Apart from the images, output the data below exactly.

Study material —

BEGIN

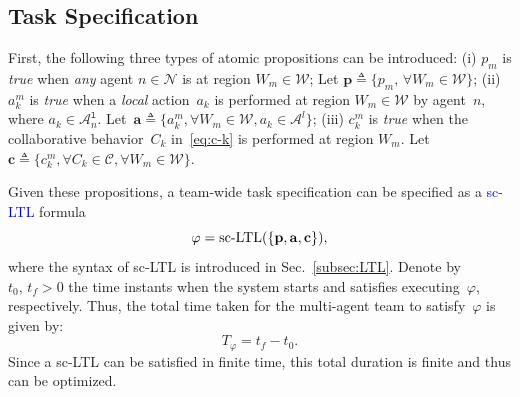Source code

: \subsection{Task Specification}\label{subsec:task-specification}
First, the following three types of atomic propositions can be introduced:
(i) $p_m$ is \emph{true} when \emph{any} agent $n\in \mathcal{N}$ is at region ${W}_m\in {\mathcal{W}}$;
Let $\mathbf{p}\triangleq \{p_m,\, \forall {W}_m \in {\mathcal{W}}\}$;
(ii) $a^m_k$ is \emph{true} when a \emph{local} action~$a_k$ is performed at region ${W}_m\in{\mathcal{W}}$ by
agent~$n$, where $a_k \in \mathcal{A}_n^{\texttt{l}}$.
Let~$\mathbf{a} \triangleq\{a^m_k,\forall {W}_m \in \mathcal{W}, a_k\in \mathcal{A}^{l}\}$;
(iii) $c^m_k$ is \emph{true} when the collaborative behavior~$C_k$ in~\eqref{eq:c-k} is performed at region $W_m$.
Let $\mathbf{c} \triangleq\{c^m_k,\forall C_k \in \mathcal{C},\forall {W}_m \in {\mathcal{W}}\}$.

Given these propositions, a team-wide task specification can be specified as a \textcolor{blue}{sc-LTL} formula
\begin{equation}\label{eq:task}
\varphi=\textup{sc-LTL}(\{\mathbf{p}, \mathbf{a}, \mathbf{c}\}),
\end{equation}
where the syntax of sc-LTL is introduced in Sec.~\ref{subsec:LTL}.
Denote by~$t_0,\, t_f>0$ the time instants when the system starts
and satisfies executing~$\varphi$, respectively.
Thus, the total time taken for the multi-agent team to satisfy~$\varphi$ is given by:
\begin{equation}\label{eq:task-freq}
T_\varphi = t_f-t_0.
\end{equation}
Since a sc-LTL can be satisfied in finite time, this total duration is finite and thus can be optimized.


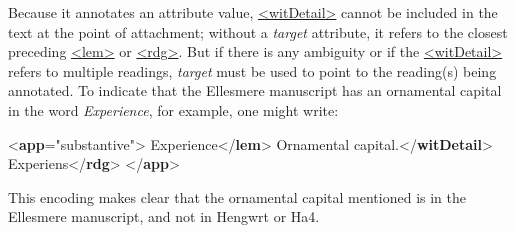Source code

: Because it annotates an attribute value, \hyperref[TEI.witDetail]{<witDetail>} cannot be included in the text at the point of attachment; without a {\itshape target} attribute, it refers to the closest preceding \hyperref[TEI.lem]{<lem>} or \hyperref[TEI.rdg]{<rdg>}. But if there is any ambiguity or if the \hyperref[TEI.witDetail]{<witDetail>} refers to multiple readings, {\itshape target} must be used to point to the reading(s) being annotated. To indicate that the Ellesmere manuscript has an ornamental capital in the word \textit{Experience}, for example, one might write: \par\bgroup{}\exampleFont \begin{shaded}\noindent\mbox{}{<\textbf{app}\hspace*{1em}{type}="{substantive}">}\mbox{}\newline 
{}Experience{</\textbf{lem}>}\mbox{}\newline 
{}Ornamental capital.{</\textbf{witDetail}>}\mbox{}\newline 
{}Experiens{</\textbf{rdg}>}\mbox{}\newline 
{</\textbf{app}>}\end{shaded}\egroup\par \noindent  This encoding makes clear that the ornamental capital mentioned is in the Ellesmere manuscript, and not in Hengwrt or Ha4.\par
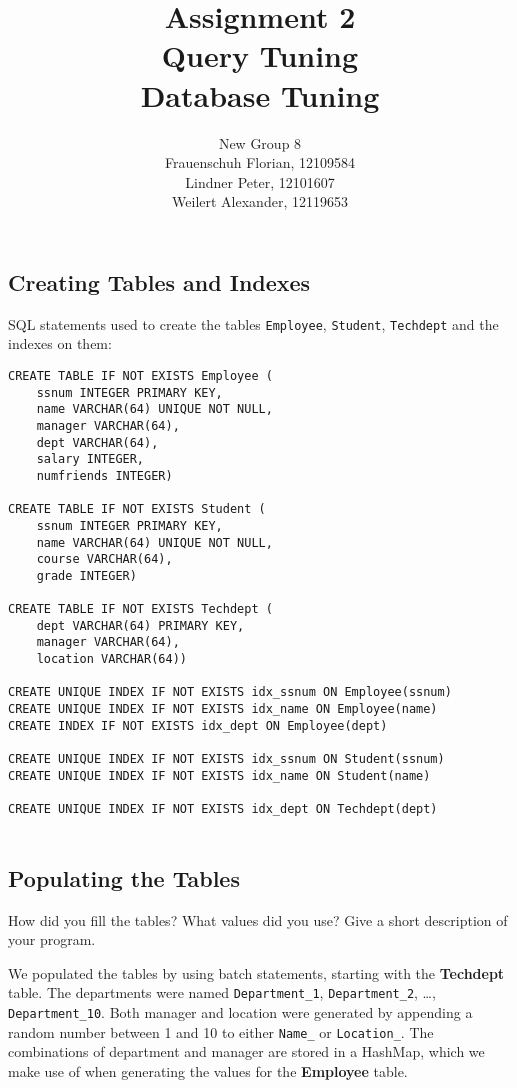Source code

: \documentclass[11pt]{scrartcl}
\title{
    \textbf{\large Assignment 2} \\
    Query Tuning \\
    {\large Database Tuning}
}
\author{
    New Group 8 \\
    \large Frauenschuh Florian, 12109584 \\
    \large Lindner Peter, 12101607 \\
    \large Weilert Alexander, 12119653
}
\begin{document}
    \maketitle\thispagestyle{empty}

    \subsection*{Creating Tables and Indexes}

    SQL statements used to create the tables \texttt{Employee}, \texttt{Student}, \texttt{Techdept} and the indexes on
    them:

    \begin{lstlisting}[style=dbtsql]
CREATE TABLE IF NOT EXISTS Employee (
    ssnum INTEGER PRIMARY KEY, 
    name VARCHAR(64) UNIQUE NOT NULL, 
    manager VARCHAR(64), 
    dept VARCHAR(64), 
    salary INTEGER, 
    numfriends INTEGER)

CREATE TABLE IF NOT EXISTS Student (
    ssnum INTEGER PRIMARY KEY, 
    name VARCHAR(64) UNIQUE NOT NULL,
    course VARCHAR(64), 
    grade INTEGER)

CREATE TABLE IF NOT EXISTS Techdept (
    dept VARCHAR(64) PRIMARY KEY, 
    manager VARCHAR(64), 
    location VARCHAR(64))

CREATE UNIQUE INDEX IF NOT EXISTS idx_ssnum ON Employee(ssnum)
CREATE UNIQUE INDEX IF NOT EXISTS idx_name ON Employee(name)
CREATE INDEX IF NOT EXISTS idx_dept ON Employee(dept)

CREATE UNIQUE INDEX IF NOT EXISTS idx_ssnum ON Student(ssnum)
CREATE UNIQUE INDEX IF NOT EXISTS idx_name ON Student(name)

CREATE UNIQUE INDEX IF NOT EXISTS idx_dept ON Techdept(dept)


    \end{lstlisting}

    \subsection*{Populating the Tables}

    How did you fill the tables? What values did you use? Give a short description of your program.

    We populated the tables by using batch statements, starting with the \textbf{Techdept} table.
    The departments were named \texttt{Department\_1}, \texttt{Department\_2}, \dots, \texttt{Department\_10}.
    Both manager and location were generated by appending a random number between 1 and 10 to either \texttt{Name\_} or \texttt{Location\_}.
    The combinations of department and manager are stored in a HashMap, which we make use of when generating the values for the \textbf{Employee} table.
\end{document}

END

Answer box —
Source code

: \subsection{Task Specification}\label{subsec:task-specification}
First, the following three types of atomic propositions can be introduced:
(i) $p_m$ is \emph{true} when \emph{any} agent $n\in \mathcal{N}$ is at region ${W}_m\in {\mathcal{W}}$;
Let $\mathbf{p}\triangleq \{p_m,\, \forall {W}_m \in {\mathcal{W}}\}$;
(ii) $a^m_k$ is \emph{true} when a \emph{local} action~$a_k$ is performed at region ${W}_m\in{\mathcal{W}}$ by
agent~$n$, where $a_k \in \mathcal{A}_n^{\texttt{l}}$.
Let~$\mathbf{a} \triangleq\{a^m_k,\forall {W}_m \in \mathcal{W}, a_k\in \mathcal{A}^{l}\}$;
(iii) $c^m_k$ is \emph{true} when the collaborative behavior~$C_k$ in~\eqref{eq:c-k} is performed at region $W_m$.
Let $\mathbf{c} \triangleq\{c^m_k,\forall C_k \in \mathcal{C},\forall {W}_m \in {\mathcal{W}}\}$.

Given these propositions, a team-wide task specification can be specified as a \textcolor{blue}{sc-LTL} formula
\begin{equation}\label{eq:task}
\varphi=\textup{sc-LTL}(\{\mathbf{p}, \mathbf{a}, \mathbf{c}\}),
\end{equation}
where the syntax of sc-LTL is introduced in Sec.~\ref{subsec:LTL}.
Denote by~$t_0,\, t_f>0$ the time instants when the system starts
and satisfies executing~$\varphi$, respectively.
Thus, the total time taken for the multi-agent team to satisfy~$\varphi$ is given by:
\begin{equation}\label{eq:task-freq}
T_\varphi = t_f-t_0.
\end{equation}
Since a sc-LTL can be satisfied in finite time, this total duration is finite and thus can be optimized.


Source code

: Because it annotates an attribute value, \hyperref[TEI.witDetail]{<witDetail>} cannot be included in the text at the point of attachment; without a {\itshape target} attribute, it refers to the closest preceding \hyperref[TEI.lem]{<lem>} or \hyperref[TEI.rdg]{<rdg>}. But if there is any ambiguity or if the \hyperref[TEI.witDetail]{<witDetail>} refers to multiple readings, {\itshape target} must be used to point to the reading(s) being annotated. To indicate that the Ellesmere manuscript has an ornamental capital in the word \textit{Experience}, for example, one might write: \par\bgroup{}\exampleFont \begin{shaded}\noindent\mbox{}{<\textbf{app}\hspace*{1em}{type}="{substantive}">}\mbox{}\newline 
{}Experience{</\textbf{lem}>}\mbox{}\newline 
{}Ornamental capital.{</\textbf{witDetail}>}\mbox{}\newline 
{}Experiens{</\textbf{rdg}>}\mbox{}\newline 
{</\textbf{app}>}\end{shaded}\egroup\par \noindent  This encoding makes clear that the ornamental capital mentioned is in the Ellesmere manuscript, and not in Hengwrt or Ha4.\par
Source code

: \documentclass[11pt]{scrartcl}
\title{
    \textbf{\large Assignment 2} \\
    Query Tuning \\
    {\large Database Tuning}
}
\author{
    New Group 8 \\
    \large Frauenschuh Florian, 12109584 \\
    \large Lindner Peter, 12101607 \\
    \large Weilert Alexander, 12119653
}
\begin{document}
    \maketitle\thispagestyle{empty}

    \subsection*{Creating Tables and Indexes}

    SQL statements used to create the tables \texttt{Employee}, \texttt{Student}, \texttt{Techdept} and the indexes on
    them:

    \begin{lstlisting}[style=dbtsql]
CREATE TABLE IF NOT EXISTS Employee (
    ssnum INTEGER PRIMARY KEY, 
    name VARCHAR(64) UNIQUE NOT NULL, 
    manager VARCHAR(64), 
    dept VARCHAR(64), 
    salary INTEGER, 
    numfriends INTEGER)

CREATE TABLE IF NOT EXISTS Student (
    ssnum INTEGER PRIMARY KEY, 
    name VARCHAR(64) UNIQUE NOT NULL,
    course VARCHAR(64), 
    grade INTEGER)

CREATE TABLE IF NOT EXISTS Techdept (
    dept VARCHAR(64) PRIMARY KEY, 
    manager VARCHAR(64), 
    location VARCHAR(64))

CREATE UNIQUE INDEX IF NOT EXISTS idx_ssnum ON Employee(ssnum)
CREATE UNIQUE INDEX IF NOT EXISTS idx_name ON Employee(name)
CREATE INDEX IF NOT EXISTS idx_dept ON Employee(dept)

CREATE UNIQUE INDEX IF NOT EXISTS idx_ssnum ON Student(ssnum)
CREATE UNIQUE INDEX IF NOT EXISTS idx_name ON Student(name)

CREATE UNIQUE INDEX IF NOT EXISTS idx_dept ON Techdept(dept)


    \end{lstlisting}

    \subsection*{Populating the Tables}

    How did you fill the tables? What values did you use? Give a short description of your program.

    We populated the tables by using batch statements, starting with the \textbf{Techdept} table.
    The departments were named \texttt{Department\_1}, \texttt{Department\_2}, \dots, \texttt{Department\_10}.
    Both manager and location were generated by appending a random number between 1 and 10 to either \texttt{Name\_} or \texttt{Location\_}.
    The combinations of department and manager are stored in a HashMap, which we make use of when generating the values for the \textbf{Employee} table.
\end{document}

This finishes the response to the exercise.